EXERCISE - All of the entries below should be returned verbatim, apart from the pictures.
====================
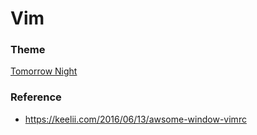 # Vim


### Theme
[Tomorrow Night](https://github.com/chriskempson/tomorrow-theme)


### Reference
- https://keelii.com/2016/06/13/awsome-window-vimrc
====================
RESULT -
 # Vim


### Theme
[Tomorrow Night](https://github.com/chriskempson/tomorrow-theme)


### Reference
- https://keelii.com/2016/06/13/awsome-window-vimrc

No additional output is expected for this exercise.